There is an old RAE document which details a method of designing a wing leading edge to resist birdstrike. This can safely-ish be used for curved inlet LEs. It's good for metallic LEs. It works quite well for preliminary sizing and weights, and will probably pass a test. (Or an explicit FE can be used (one of the Dynas, Dytran or Abaqus Explicit), though last time I was involved (2000) the authorities still needed a test.) The document is Royal Aircraft Establishment Technical Report 72056, "The Design of Leading Edge and Intake Wall Structure to Resist Bird Impact". There is also a BAC report which is partly based on this, "BAe Bird Strike Design Manual", GEN/B44/30210.
The main reaon for keeping a bird out of an inlet is because you don't want it blasting back through the inlet aft bulkhead and potentially shutting down the engine by ripping off a FADEC box or whatever, or, worse, rupturing a fuel line and starting a nacelle fire.
I haven't got a copy of the full RAE report. If anyone knows of a digital copy please let us know.
However, I do have the GEN/B44/30210 report, and also a more concise Hawker Siddeley report which have most of the relevant data in them.
The GEN/B44/30210 report is 64 Mb; if you can receive this by e-mail then let me know a contact e-address suitably encoded (ROT 47 encoding worked well enough last time I did this). The Hawker report is just 1/2 Mb, but doesn't have the stuff in it about calculating the forces and pressures and doesn't account for material other than 2000 or 7000 series Al alloys, whereas the BAC report does all those things, plus it has a ton of references and background plus the workings for the various equations.

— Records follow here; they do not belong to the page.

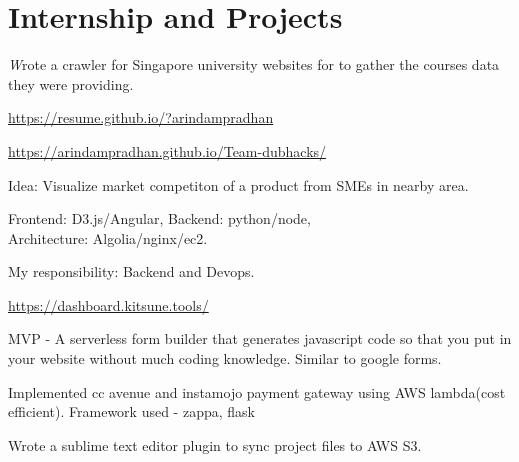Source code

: \documentclass[]{deedy-resume-openfont}
\begin{document}
\begin{minipage}[t]{0.66\textwidth}
\section{Internship and Projects}

\begin{tightemize}
\item \emph Wrote a crawler for Singapore university websites for to gather the courses data they were providing. \end{tightemize}
\sectionsep

{ \url{https://resume.github.io/?arindampradhan } }\\
\sectionsep

{ \url{https://arindampradhan.github.io/Team-dubhacks/} }\\
\begin{tightemize}
\item Idea: Visualize market competiton of a product from SMEs in nearby area.
\item Frontend: D3.js/Angular,  Backend: python/node, \\ Architecture: Algolia/nginx/ec2.
\item My responsibility: Backend and Devops.
\vspace{\topsep} %
\end{tightemize}

{ \url{https://dashboard.kitsune.tools/} }\\
\begin{tightemize}
\item MVP - A serverless form builder that generates javascript code so that you put in your website without much coding knowledge. Similar to google forms.
\vspace{\topsep} %
\end{tightemize}

\begin{tightemize}
\item Implemented cc avenue and instamojo payment gateway using AWS lambda(cost efficient). Framework used - zappa, flask
\item Wrote a sublime text editor plugin to sync project files to AWS S3.
\vspace{\topsep} %
\end{tightemize}


\end{minipage}
\end{document}
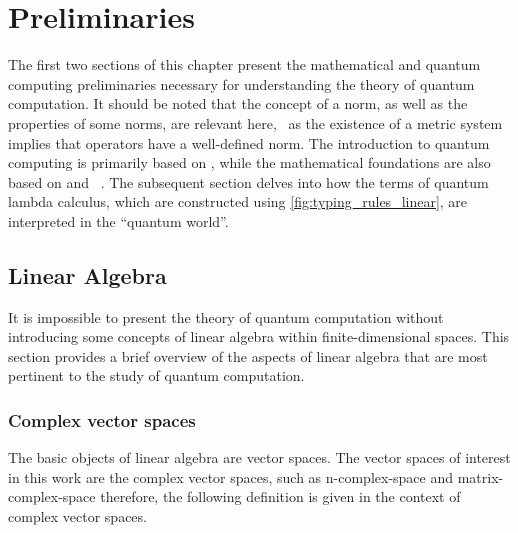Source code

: \chapter{Preliminaries} \label{sec:Preliminaries}






The first two sections of this chapter present the mathematical and quantum computing preliminaries necessary for understanding the theory of quantum computation. It should be noted that the concept of a norm, as well as the properties of some norms, are relevant here,  as the existence of a metric system implies that operators have a well-defined norm. The introduction to quantum computing is primarily based on \cite{nielsen2010quantum,watrous2018theory}, while the mathematical foundations are also based on \cite{rudin91functional} and  \cite{guide2006infinite}. The subsequent section delves into how the terms of quantum lambda calculus, which are constructed using \autoref{fig:typing_rules_linear}, are interpreted in the ``quantum world''. 

\section{Linear Algebra} \label{sec:linalg}





It is impossible to present the theory of quantum computation without introducing some concepts of linear algebra within finite-dimensional spaces. This section provides a brief overview of the aspects of linear algebra that are most pertinent to the study of quantum computation. 

\subsection{Complex vector spaces}

The basic objects of linear algebra are vector spaces. The vector spaces of interest in this work are the complex vector spaces, such as \gls{n-complex-space} and \gls{matrix-complex-space} therefore, the following definition is given in the context of complex vector spaces.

However, you may not need the whole document; the basic equation from the RAE report, as stated by the BAC report is:
Vp = 3127*t / cube_root(W*cos(alpha)^2) * antilog10(0.83 / (r^2 + 1.16*r + 1.56)) * 0.8*Ftu/63
where:
Vp is penetration speed in knots,
t is thickness in inches,
W is bird weight in lb,
alpha is LE sweepback angle,
r is LE nose radius,
Ftu is material ultimate strength in ksi.

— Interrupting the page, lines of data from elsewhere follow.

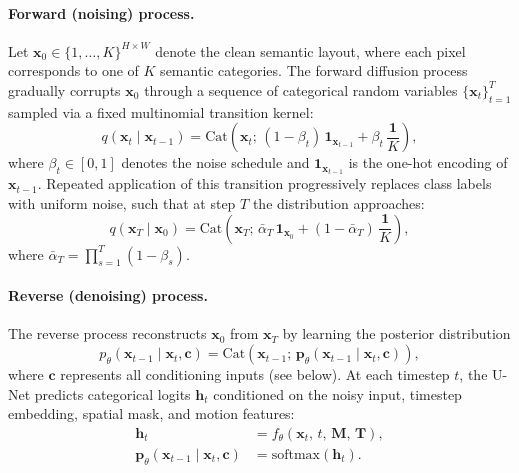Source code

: \documentclass{article}
\begin{document}
\paragraph{Forward (noising) process.}
Let $\mathbf{x}_0 \in \{1,\ldots,K\}^{H\times W}$ denote the clean semantic layout, where each pixel corresponds to one of $K$ semantic categories. The forward diffusion process gradually corrupts $\mathbf{x}_0$ through a sequence of categorical random variables $\{\mathbf{x}_t\}_{t=1}^T$ sampled via a fixed multinomial transition kernel:
\begin{equation}
    q(\mathbf{x}_t \mid \mathbf{x}_{t-1}) = \mathrm{Cat}\!\left(
        \mathbf{x}_t ;\,
        (1 - \beta_t)\,\mathbf{1}_{\mathbf{x}_{t-1}} + \beta_t\,\frac{\mathbf{1}}{K}
    \right),
\end{equation}
where $\beta_t \in [0,1]$ denotes the noise schedule and $\mathbf{1}_{\mathbf{x}_{t-1}}$ is the one-hot encoding of $\mathbf{x}_{t-1}$. Repeated application of this transition progressively replaces class labels with uniform noise, such that at step $T$ the distribution approaches:
\begin{equation}
    q(\mathbf{x}_T \mid \mathbf{x}_0) = \mathrm{Cat}\!\left(
        \mathbf{x}_T;\,
        \bar{\alpha}_T\,\mathbf{1}_{\mathbf{x}_0} + (1 - \bar{\alpha}_T)\,\frac{\mathbf{1}}{K}
    \right),
\end{equation}
where $\bar{\alpha}_T = \prod_{s=1}^T (1 - \beta_s)$.

\paragraph{Reverse (denoising) process.}
The reverse process reconstructs $\mathbf{x}_0$ from $\mathbf{x}_T$ by learning the posterior distribution
\begin{equation}
    p_\theta(\mathbf{x}_{t-1} \mid \mathbf{x}_t, \mathbf{c}) =
    \mathrm{Cat}\!\left(
        \mathbf{x}_{t-1};\, \mathbf{p}_\theta(\mathbf{x}_{t-1} \mid \mathbf{x}_t, \mathbf{c})
    \right),
\end{equation}
where $\mathbf{c}$ represents all conditioning inputs (see below).  
At each timestep $t$, the U-Net predicts categorical logits $\mathbf{h}_t$ conditioned on the noisy input, timestep embedding, spatial mask, and motion features:
\begin{align}
    \mathbf{h}_t &= f_\theta(\mathbf{x}_t,\, t,\, \mathbf{M},\, \mathbf{T}),\\
    \mathbf{p}_\theta(\mathbf{x}_{t-1} \mid \mathbf{x}_t, \mathbf{c}) &= \mathrm{softmax}(\mathbf{h}_t).
\end{align}
\end{document}
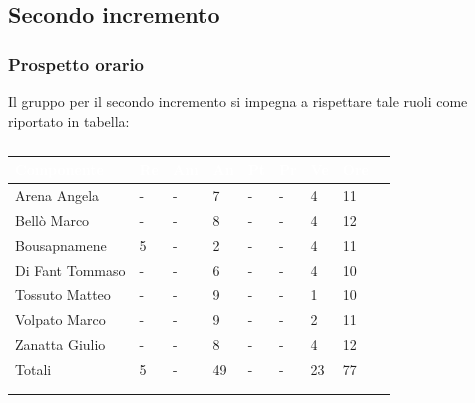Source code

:   \subsection{Secondo incremento} 
    {
    \subsubsection{Prospetto orario}
    {
    Il gruppo per il secondo incremento si impegna a rispettare tale ruoli come riportato in tabella:
      \setlength{\freewidth}{\dimexpr\textwidth-30\tabcolsep}
      \renewcommand{\arraystretch}{1.0}
      \setlength{\aboverulesep}{0pt}
      \setlength{\belowrulesep}{0pt}
      \begin{longtable}{C{.4\freewidth} C{.1\freewidth} C{.1\freewidth} C{.1\freewidth} C{.1\freewidth} C{.1\freewidth} C{.1\freewidth} C{.1\freewidth} C{.1\freewidth}}
      \toprule
      \textcolor{white}{\textbf{Componente}}&
      \textcolor{white}{\textbf{Re}}&
      \textcolor{white}{\textbf{Am}}&
      \textcolor{white}{\textbf{An}}&
      \textcolor{white}{\textbf{Pt}}&
      \textcolor{white}{\textbf{Pr}}&
      \textcolor{white}{\textbf{Ve}}&
      \textcolor{white}{\textbf{Ore}}\\
      \toprule
      \endhead

      Arena Angela & - & - & 7  & - & - & 4 & 11 \\      
      Bellò Marco & - & - & 8 & - & - & 4 & 12 \\      
      Bousapnamene & 5 & - & 2 & - & - & 4 & 11 \\      
      Di Fant Tommaso & - & - & 6 & - & - & 4 & 10 \\      
      Tossuto Matteo & - & - & 9 & - & - & 1 & 10 \\      
      Volpato Marco & - & - & 9 & - & - & 2 & 11 \\      
      Zanatta Giulio & - & - & 8 & - & - & 4 & 12 \\      
      Totali & 5 & - & 49 & - & - & 23 & 77 \\
      \bottomrule
      \\
      \caption{}


\end{longtable}}}
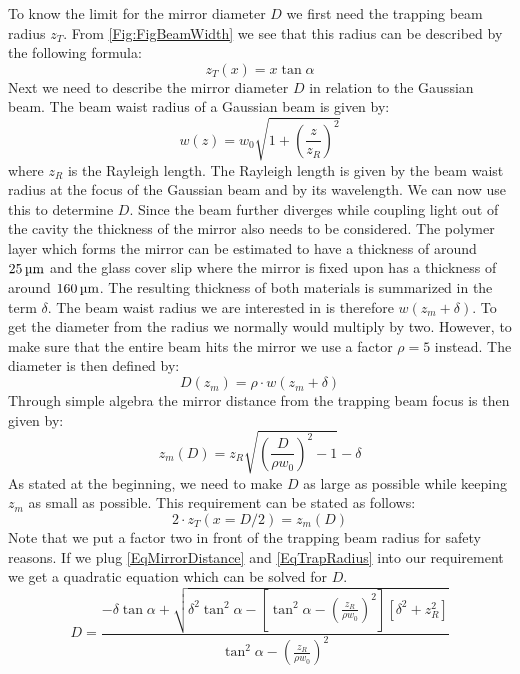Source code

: To know the limit for the mirror diameter $D$ we first need the trapping beam radius $z_{\si{T}}$. From \autoref{Fig:FigBeamWidth} we see that this radius can be described by the following formula:
\begin{equation}\label{EqTrapRadius}
	z_{\si{T}}(x)=x\tan\alpha
\end{equation}
Next we need to describe the mirror diameter $D$ in relation to the Gaussian beam. The beam waist radius of a Gaussian beam is given by:
\begin{equation}
	w(z)=w_0\sqrt{1+\left(\frac{z}{z_{{\si{R}}}}\right)^2}
\end{equation}
where $z_{\si{R}}$ is the Rayleigh length. The Rayleigh length is given by the beam waist radius at the focus of the Gaussian beam and by its wavelength. We can now use this to determine $D$. Since the beam further diverges while coupling light out of the cavity the thickness of the mirror also needs to be considered.  The polymer layer which forms the mirror can be estimated to have a thickness of around $25\um$ and the glass cover slip where the mirror is fixed upon has a thickness of around $160\um$. The resulting thickness of both materials is summarized in the term $\delta$. The beam waist radius we are interested in is therefore $w(z_{\si{m}}+\delta)$. To get the diameter from the radius we normally would multiply by two. However, to make sure that the entire beam hits the mirror we use a factor $\rho = 5$ instead. The diameter is then defined by:
\begin{equation}\label{BeamDiameter}
	D(z_{\si{m}})=\rho\cdot w(z_{\si{m}}+\delta)
\end{equation}
Through simple algebra the mirror distance from the trapping beam focus is then given by:
\begin{equation}\label{EqMirrorDistance}
	z_{\si{m}}(D)=z_{\si{R}}\sqrt{\left(\frac{D}{\rho w_0}\right)^2-1}-\delta
\end{equation}
As stated at the beginning, we need to make $D$ as large as possible while keeping $z_{\si{m}}$ as small as possible. This requirement can be stated as follows:
\begin{equation}
	2\cdot z_{\si{T}}(x=D/2)=z_{\si{m}}(D)
\end{equation}
Note that we put a factor two in front of the trapping beam radius for safety reasons. If we plug \autoref{EqMirrorDistance} and \autoref{EqTrapRadius} into our requirement we get a quadratic equation which can be solved for $D$.
\begin{equation}
	D=\frac{-\delta\tan\alpha+\sqrt{\delta^2\tan^2\alpha -\left[\tan^2\alpha-\left(\frac{z_{\si{R}}}{\rho w_0}\right)^2\right]\left[\delta^2+z_{\si{R}}^2\right]}}{\tan^2\alpha-\left(\frac{z_{\si{R}}}{\rho w_0}\right)^2}
\end{equation}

NB: Antilog10(x) is aka Exp(x).
For the force, the BAC doument says that the RAE report has an empirical formula:
Fav = 1.18 * M^(2/3) * V^2 * cos(alpha)
where:
V is impact speed in knots,
M is bird mass in kg,
alpha is LE sweepback angle,
Fav is the average force in N.
(Apologies for mix of units here.)
I think this translates to
Fav = W^(2/3) * V^2 * cos(alpha) / 6.39
Fav in lbf,
W in lb,
V and alpha as before.
These average forecs are based on measurements during tests, and so aren't too bad. If you spread the force out from the LE back to the inlet attachment, take the distance around the attachments equal to the distance from the LE to the attachment station. NB: this assumes that the bird is comletely stopped by the LE.